Take each line in the entries below that holds "screen" and show it.

BEGIN Given records

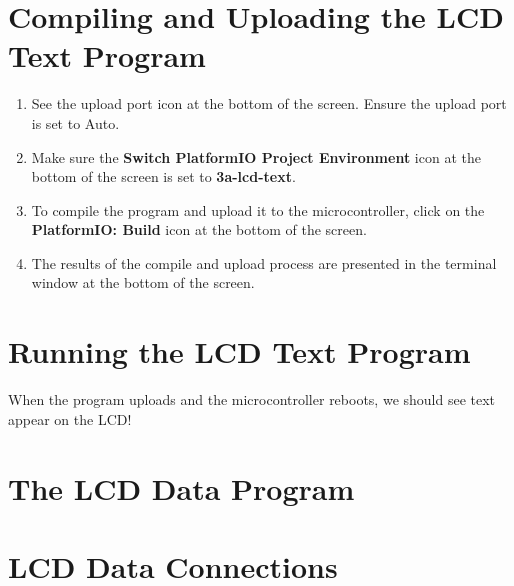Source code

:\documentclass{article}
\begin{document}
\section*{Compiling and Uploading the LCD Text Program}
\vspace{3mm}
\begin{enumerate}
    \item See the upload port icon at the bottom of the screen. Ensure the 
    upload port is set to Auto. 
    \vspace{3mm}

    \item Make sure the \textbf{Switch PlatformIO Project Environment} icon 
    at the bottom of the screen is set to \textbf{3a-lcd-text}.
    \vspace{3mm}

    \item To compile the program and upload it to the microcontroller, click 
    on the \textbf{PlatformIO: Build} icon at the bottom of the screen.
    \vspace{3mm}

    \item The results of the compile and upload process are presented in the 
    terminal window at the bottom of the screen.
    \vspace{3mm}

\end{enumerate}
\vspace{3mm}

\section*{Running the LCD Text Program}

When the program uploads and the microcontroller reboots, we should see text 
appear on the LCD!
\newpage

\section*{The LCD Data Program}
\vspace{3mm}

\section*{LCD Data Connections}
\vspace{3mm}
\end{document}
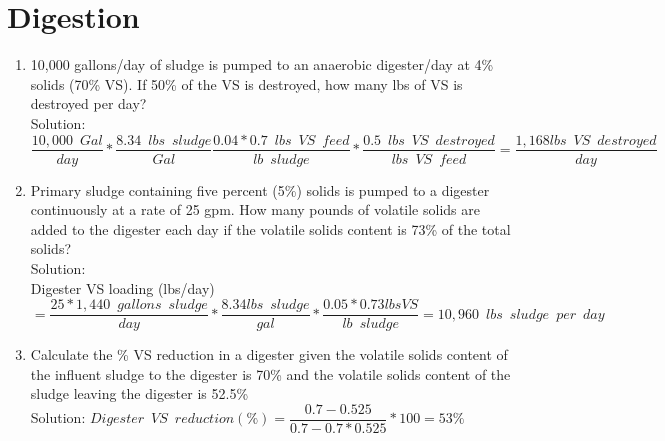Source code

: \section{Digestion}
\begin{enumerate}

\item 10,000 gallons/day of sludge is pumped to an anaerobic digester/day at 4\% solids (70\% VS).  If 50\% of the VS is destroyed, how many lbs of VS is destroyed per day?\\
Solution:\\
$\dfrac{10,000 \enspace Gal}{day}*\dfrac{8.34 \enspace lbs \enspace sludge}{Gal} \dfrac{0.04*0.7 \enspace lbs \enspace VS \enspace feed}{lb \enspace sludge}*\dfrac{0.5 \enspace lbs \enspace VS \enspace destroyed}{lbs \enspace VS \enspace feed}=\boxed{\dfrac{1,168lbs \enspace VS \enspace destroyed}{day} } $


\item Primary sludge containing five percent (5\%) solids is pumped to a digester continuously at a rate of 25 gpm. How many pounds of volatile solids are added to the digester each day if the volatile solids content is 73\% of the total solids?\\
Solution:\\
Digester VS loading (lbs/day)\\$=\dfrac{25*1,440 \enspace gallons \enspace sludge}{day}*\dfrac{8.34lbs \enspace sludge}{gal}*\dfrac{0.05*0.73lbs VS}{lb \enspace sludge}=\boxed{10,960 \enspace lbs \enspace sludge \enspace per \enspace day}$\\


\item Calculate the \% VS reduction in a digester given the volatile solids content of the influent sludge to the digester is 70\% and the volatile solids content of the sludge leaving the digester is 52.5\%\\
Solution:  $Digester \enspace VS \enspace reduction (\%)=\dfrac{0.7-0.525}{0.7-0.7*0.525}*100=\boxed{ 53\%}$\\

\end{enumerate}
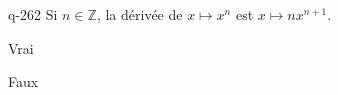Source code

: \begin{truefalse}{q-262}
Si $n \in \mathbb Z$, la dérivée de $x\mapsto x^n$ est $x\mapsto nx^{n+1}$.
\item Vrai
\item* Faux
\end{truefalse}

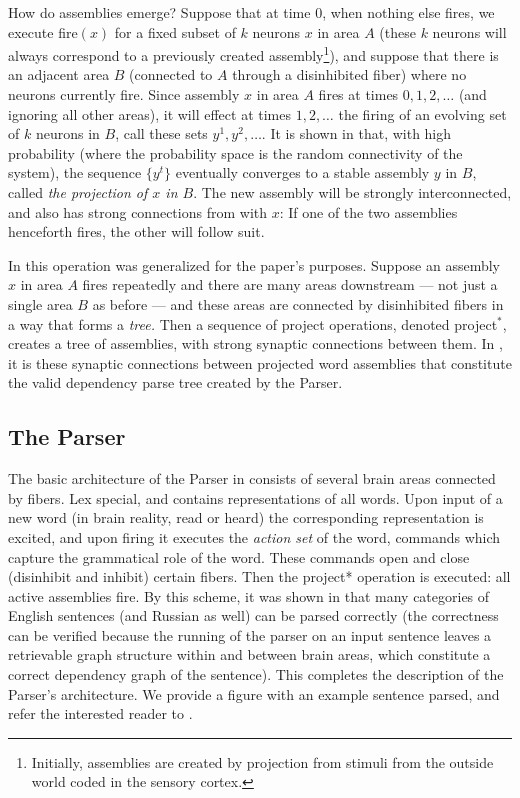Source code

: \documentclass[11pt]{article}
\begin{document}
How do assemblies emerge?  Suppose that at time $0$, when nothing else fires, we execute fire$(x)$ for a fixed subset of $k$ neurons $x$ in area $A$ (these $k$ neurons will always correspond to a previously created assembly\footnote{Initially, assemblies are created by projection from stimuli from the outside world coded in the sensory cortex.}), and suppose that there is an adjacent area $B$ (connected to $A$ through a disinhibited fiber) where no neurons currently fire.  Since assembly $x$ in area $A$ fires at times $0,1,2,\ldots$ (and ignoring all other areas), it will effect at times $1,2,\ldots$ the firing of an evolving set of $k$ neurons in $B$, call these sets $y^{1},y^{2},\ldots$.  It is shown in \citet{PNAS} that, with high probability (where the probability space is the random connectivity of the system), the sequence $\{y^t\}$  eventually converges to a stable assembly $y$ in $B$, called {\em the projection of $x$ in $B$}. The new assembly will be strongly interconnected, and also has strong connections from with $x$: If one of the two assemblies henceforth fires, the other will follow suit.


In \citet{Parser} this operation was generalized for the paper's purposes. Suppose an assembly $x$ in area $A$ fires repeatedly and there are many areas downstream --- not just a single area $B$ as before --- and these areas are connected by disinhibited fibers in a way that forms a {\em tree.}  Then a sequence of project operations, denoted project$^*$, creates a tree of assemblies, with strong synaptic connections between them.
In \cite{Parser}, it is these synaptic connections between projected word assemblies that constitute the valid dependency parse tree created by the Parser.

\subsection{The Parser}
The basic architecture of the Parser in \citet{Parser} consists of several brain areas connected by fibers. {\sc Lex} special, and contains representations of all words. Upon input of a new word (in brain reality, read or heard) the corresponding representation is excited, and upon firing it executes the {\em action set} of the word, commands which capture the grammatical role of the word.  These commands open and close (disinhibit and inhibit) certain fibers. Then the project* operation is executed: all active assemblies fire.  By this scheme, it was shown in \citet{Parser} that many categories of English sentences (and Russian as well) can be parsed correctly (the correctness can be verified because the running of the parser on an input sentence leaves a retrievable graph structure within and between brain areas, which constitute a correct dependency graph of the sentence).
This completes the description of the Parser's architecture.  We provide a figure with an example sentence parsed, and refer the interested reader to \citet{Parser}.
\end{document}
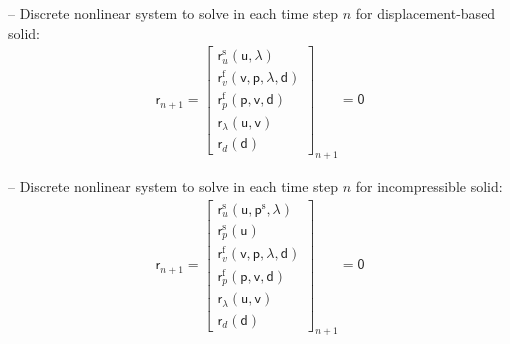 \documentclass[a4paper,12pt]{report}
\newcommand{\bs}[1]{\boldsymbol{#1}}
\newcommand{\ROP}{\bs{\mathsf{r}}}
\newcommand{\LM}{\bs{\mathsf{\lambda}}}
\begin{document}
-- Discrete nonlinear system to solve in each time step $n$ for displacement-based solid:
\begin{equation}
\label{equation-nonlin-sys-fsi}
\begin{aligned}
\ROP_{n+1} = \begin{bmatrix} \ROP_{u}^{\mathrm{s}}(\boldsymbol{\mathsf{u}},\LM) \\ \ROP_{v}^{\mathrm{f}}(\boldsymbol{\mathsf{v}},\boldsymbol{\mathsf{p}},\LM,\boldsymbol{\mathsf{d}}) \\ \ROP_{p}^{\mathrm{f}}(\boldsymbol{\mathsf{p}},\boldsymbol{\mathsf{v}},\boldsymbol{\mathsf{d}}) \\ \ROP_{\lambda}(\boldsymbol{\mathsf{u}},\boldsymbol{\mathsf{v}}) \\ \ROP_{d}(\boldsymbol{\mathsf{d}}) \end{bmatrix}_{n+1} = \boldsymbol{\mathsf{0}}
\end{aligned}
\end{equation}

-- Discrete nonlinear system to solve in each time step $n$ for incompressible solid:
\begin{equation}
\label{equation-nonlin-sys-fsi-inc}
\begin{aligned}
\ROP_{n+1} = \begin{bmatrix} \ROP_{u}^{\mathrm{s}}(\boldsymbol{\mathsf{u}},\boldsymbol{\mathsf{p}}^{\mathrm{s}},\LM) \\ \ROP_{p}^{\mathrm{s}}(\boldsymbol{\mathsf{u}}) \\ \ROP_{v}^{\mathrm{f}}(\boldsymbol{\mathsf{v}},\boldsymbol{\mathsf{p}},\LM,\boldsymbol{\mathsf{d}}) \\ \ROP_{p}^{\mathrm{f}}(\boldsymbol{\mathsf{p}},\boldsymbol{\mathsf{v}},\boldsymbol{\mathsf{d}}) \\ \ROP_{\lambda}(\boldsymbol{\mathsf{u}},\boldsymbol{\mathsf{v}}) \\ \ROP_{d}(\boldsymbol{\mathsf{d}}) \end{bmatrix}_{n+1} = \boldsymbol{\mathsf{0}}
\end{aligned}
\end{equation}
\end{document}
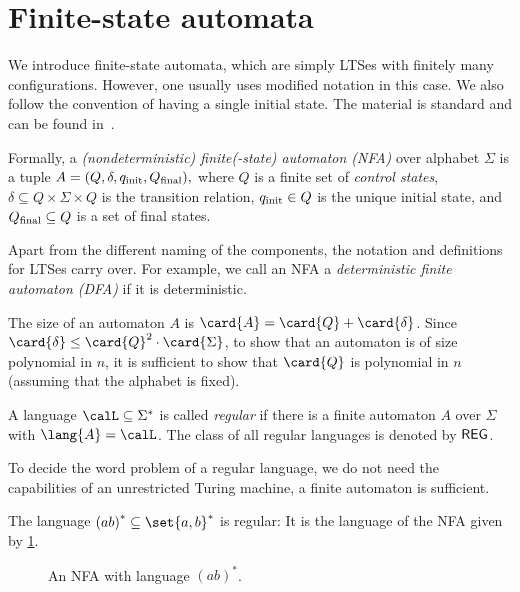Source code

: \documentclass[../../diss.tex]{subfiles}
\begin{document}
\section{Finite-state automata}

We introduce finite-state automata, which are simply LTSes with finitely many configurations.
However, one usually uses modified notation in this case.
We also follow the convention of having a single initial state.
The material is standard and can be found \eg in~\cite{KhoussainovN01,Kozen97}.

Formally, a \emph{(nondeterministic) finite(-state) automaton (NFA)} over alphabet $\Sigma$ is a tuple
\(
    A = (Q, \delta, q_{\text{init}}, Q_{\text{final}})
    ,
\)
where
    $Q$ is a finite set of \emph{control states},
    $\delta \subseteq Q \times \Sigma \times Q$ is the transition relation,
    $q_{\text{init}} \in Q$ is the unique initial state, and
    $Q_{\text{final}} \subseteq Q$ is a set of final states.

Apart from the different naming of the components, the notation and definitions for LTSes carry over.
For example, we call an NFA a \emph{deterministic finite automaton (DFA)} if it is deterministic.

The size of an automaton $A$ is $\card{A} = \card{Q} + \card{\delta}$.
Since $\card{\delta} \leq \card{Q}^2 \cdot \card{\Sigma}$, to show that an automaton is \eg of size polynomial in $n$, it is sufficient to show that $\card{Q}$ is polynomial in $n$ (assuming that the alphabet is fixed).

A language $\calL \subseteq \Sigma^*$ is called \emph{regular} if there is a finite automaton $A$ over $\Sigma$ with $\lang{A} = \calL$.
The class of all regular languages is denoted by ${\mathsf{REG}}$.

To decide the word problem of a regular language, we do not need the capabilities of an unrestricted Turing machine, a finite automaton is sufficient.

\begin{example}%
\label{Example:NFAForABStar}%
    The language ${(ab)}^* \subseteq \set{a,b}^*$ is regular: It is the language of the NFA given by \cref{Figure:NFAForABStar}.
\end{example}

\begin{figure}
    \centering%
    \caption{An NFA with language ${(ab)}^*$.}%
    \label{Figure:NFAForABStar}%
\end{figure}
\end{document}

END Given records

**Exercise output**
    \item See the upload port icon at the bottom of the screen. Ensure the 
    at the bottom of the screen is set to \textbf{3a-lcd-text}.
    on the \textbf{PlatformIO: Build} icon at the bottom of the screen.
    terminal window at the bottom of the screen.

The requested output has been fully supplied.